What is being asked – Search the records for lines that contain the word "Todo". Copy them all.

Collected data entries –
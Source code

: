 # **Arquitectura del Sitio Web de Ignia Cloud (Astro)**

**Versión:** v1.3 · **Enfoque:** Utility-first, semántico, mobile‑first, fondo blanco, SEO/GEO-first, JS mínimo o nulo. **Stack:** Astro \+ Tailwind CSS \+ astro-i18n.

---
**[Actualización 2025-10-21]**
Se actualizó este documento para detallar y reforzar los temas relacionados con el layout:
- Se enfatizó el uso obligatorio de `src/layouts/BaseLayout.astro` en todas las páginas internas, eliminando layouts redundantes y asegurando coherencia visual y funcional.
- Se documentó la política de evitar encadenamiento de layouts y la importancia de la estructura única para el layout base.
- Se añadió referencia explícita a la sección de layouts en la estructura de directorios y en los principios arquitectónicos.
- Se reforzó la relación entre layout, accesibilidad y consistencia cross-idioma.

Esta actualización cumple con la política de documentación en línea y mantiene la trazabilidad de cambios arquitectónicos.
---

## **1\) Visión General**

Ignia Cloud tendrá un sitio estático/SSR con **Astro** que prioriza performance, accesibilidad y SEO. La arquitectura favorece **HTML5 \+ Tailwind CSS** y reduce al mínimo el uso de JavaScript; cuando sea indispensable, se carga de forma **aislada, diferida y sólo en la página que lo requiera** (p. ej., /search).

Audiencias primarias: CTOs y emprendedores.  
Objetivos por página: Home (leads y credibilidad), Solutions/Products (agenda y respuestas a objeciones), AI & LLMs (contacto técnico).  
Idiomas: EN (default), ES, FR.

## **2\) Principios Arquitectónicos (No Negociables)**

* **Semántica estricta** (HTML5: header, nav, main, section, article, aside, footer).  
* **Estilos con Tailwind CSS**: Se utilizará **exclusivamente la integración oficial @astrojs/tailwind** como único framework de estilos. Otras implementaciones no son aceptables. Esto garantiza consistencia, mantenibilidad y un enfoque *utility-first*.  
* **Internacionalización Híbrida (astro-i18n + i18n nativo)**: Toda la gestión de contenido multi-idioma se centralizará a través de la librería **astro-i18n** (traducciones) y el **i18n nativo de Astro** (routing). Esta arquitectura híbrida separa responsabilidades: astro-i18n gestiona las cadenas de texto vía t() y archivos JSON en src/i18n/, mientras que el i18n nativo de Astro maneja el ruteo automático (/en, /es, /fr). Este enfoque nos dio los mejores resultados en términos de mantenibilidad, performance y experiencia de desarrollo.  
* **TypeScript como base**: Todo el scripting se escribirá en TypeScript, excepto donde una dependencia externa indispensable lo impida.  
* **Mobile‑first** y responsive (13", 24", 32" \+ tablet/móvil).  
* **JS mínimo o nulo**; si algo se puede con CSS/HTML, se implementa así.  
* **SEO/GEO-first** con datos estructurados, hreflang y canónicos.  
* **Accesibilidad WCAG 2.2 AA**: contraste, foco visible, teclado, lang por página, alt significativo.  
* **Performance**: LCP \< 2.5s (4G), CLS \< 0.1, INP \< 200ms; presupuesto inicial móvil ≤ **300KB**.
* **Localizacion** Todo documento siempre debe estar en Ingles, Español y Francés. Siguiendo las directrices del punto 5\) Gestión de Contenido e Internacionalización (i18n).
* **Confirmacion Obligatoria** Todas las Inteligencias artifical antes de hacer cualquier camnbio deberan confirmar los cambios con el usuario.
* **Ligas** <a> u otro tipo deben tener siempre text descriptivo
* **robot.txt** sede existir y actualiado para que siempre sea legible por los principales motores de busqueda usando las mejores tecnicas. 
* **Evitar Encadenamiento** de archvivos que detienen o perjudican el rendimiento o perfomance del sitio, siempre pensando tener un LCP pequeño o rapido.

Result of this task –
* **TypeScript como base**: Todo el scripting se escribirá en TypeScript, excepto donde una dependencia externa indispensable lo impida.  
* **Localizacion** Todo documento siempre debe estar en Ingles, Español y Francés. Siguiendo las directrices del punto 5\) Gestión de Contenido e Internacionalización (i18n).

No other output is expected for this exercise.